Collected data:
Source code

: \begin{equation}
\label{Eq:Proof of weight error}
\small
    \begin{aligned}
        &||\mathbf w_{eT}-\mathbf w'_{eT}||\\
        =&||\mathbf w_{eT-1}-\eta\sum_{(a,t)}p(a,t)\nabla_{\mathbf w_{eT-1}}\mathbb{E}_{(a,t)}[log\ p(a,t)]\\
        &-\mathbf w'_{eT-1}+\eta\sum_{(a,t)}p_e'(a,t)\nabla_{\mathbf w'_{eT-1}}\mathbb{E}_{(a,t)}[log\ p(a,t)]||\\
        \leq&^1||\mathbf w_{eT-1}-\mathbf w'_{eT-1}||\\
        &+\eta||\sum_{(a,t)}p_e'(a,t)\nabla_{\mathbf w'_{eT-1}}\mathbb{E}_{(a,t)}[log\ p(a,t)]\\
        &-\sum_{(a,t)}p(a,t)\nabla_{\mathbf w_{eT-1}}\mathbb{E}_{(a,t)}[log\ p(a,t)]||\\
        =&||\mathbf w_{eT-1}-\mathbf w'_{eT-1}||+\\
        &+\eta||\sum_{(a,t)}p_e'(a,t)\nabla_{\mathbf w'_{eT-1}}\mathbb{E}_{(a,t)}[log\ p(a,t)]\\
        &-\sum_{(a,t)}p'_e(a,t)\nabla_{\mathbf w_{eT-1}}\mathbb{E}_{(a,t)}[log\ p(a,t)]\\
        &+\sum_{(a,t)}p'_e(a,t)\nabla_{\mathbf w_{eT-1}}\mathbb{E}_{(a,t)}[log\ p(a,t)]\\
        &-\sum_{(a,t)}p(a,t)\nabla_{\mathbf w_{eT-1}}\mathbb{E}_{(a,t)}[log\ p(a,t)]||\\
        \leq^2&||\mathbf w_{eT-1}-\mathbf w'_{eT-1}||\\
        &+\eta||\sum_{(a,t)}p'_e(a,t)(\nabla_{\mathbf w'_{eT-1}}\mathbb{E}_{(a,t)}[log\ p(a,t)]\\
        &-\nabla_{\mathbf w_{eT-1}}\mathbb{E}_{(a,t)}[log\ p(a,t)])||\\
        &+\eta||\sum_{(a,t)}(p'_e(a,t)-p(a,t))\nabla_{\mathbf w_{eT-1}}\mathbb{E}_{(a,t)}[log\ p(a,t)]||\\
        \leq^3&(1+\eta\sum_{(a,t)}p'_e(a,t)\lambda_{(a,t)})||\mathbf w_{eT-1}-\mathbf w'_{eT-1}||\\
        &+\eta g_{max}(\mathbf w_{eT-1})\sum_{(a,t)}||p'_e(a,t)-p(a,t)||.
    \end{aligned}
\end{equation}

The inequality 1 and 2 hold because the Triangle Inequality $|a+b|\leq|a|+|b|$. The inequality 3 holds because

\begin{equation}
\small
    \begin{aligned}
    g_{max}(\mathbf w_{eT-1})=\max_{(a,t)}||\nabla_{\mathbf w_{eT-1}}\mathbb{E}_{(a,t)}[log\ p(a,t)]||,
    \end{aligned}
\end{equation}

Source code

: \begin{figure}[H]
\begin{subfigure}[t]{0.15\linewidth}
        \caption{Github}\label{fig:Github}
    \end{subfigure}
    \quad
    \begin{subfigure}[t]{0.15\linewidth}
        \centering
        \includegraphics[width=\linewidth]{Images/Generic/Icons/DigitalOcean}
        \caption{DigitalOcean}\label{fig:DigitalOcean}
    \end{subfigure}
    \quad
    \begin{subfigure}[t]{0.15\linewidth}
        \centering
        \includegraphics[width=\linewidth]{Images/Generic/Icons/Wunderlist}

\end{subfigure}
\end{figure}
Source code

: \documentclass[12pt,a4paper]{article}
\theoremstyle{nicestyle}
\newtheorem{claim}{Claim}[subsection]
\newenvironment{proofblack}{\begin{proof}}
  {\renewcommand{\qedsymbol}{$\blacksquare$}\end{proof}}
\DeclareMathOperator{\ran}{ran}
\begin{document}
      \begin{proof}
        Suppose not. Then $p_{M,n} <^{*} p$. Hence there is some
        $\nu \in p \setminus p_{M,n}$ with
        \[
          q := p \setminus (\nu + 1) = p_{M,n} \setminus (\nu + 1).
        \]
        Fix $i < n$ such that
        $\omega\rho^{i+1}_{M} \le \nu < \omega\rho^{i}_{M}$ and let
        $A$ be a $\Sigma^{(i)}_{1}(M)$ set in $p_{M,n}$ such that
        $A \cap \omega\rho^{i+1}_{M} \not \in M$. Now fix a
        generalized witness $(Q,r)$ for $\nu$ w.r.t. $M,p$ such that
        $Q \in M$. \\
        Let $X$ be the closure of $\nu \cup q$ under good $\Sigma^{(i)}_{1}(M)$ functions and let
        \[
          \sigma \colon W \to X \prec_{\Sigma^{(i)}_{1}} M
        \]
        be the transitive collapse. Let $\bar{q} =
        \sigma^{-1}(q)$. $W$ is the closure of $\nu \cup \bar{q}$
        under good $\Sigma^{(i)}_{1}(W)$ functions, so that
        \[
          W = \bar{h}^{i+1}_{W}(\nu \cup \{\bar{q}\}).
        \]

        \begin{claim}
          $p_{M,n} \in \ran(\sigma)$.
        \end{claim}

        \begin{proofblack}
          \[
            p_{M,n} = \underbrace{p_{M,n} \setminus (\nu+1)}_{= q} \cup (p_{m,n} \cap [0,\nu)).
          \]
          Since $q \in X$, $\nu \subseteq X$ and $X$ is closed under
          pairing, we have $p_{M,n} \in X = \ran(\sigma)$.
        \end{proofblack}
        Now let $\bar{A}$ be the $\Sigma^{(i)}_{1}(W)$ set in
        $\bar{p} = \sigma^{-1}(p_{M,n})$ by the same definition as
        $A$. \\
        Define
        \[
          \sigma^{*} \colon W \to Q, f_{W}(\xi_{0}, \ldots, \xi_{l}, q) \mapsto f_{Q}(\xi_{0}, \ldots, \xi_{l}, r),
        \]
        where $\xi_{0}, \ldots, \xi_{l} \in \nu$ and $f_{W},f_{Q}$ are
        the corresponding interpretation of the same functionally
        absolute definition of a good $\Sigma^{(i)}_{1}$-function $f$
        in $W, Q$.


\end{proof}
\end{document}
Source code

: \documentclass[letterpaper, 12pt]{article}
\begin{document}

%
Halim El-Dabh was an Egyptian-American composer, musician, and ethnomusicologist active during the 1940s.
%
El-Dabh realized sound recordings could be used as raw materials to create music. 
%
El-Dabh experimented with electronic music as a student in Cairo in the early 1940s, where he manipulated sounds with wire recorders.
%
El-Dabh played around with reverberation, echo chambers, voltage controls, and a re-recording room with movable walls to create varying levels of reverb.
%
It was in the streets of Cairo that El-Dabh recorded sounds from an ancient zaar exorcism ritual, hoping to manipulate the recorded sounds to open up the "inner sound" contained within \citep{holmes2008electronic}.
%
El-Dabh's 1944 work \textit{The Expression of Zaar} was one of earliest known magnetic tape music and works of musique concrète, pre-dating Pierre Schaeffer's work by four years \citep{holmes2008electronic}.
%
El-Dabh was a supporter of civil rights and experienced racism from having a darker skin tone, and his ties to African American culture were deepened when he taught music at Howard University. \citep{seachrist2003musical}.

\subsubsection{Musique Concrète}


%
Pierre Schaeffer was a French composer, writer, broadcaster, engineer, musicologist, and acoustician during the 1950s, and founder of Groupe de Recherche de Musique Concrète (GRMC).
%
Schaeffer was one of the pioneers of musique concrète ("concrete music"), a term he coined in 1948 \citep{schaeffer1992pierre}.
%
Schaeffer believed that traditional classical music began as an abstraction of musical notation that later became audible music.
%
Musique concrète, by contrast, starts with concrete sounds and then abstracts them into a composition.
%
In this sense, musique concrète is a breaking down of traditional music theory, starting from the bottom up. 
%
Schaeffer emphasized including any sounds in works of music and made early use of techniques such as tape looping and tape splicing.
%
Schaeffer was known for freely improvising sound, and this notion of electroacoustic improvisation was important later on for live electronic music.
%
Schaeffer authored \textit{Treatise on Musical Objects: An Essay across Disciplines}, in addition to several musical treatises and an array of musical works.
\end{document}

__Action item__. Copy out, from the data above, each line where the string "this" is present.

__Task result__.
In this sense, musique concrète is a breaking down of traditional music theory, starting from the bottom up. 
Schaeffer was known for freely improvising sound, and this notion of electroacoustic improvisation was important later on for live electronic music.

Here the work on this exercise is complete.